Rendered images with source text:
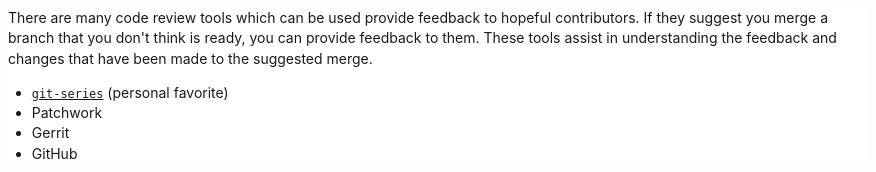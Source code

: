 There are many code review tools which can be used provide feedback to
hopeful contributors. If they suggest you merge a branch that you
don't think is ready, you can provide feedback to them. These tools
assist in understanding the feedback and changes that have been made
to the suggested merge.
* [`git-series`](https://github.com/git-series/git-series) (personal favorite)
* Patchwork
* Gerrit
* GitHub

</div>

— Task brief —
Set down every line above exactly, pictures excluded.

— Written answer —
Source code

: There are many code review tools which can be used provide feedback to
hopeful contributors. If they suggest you merge a branch that you
don't think is ready, you can provide feedback to them. These tools
assist in understanding the feedback and changes that have been made
to the suggested merge.
* [`git-series`](https://github.com/git-series/git-series) (personal favorite)
* Patchwork
* Gerrit
* GitHub

</div>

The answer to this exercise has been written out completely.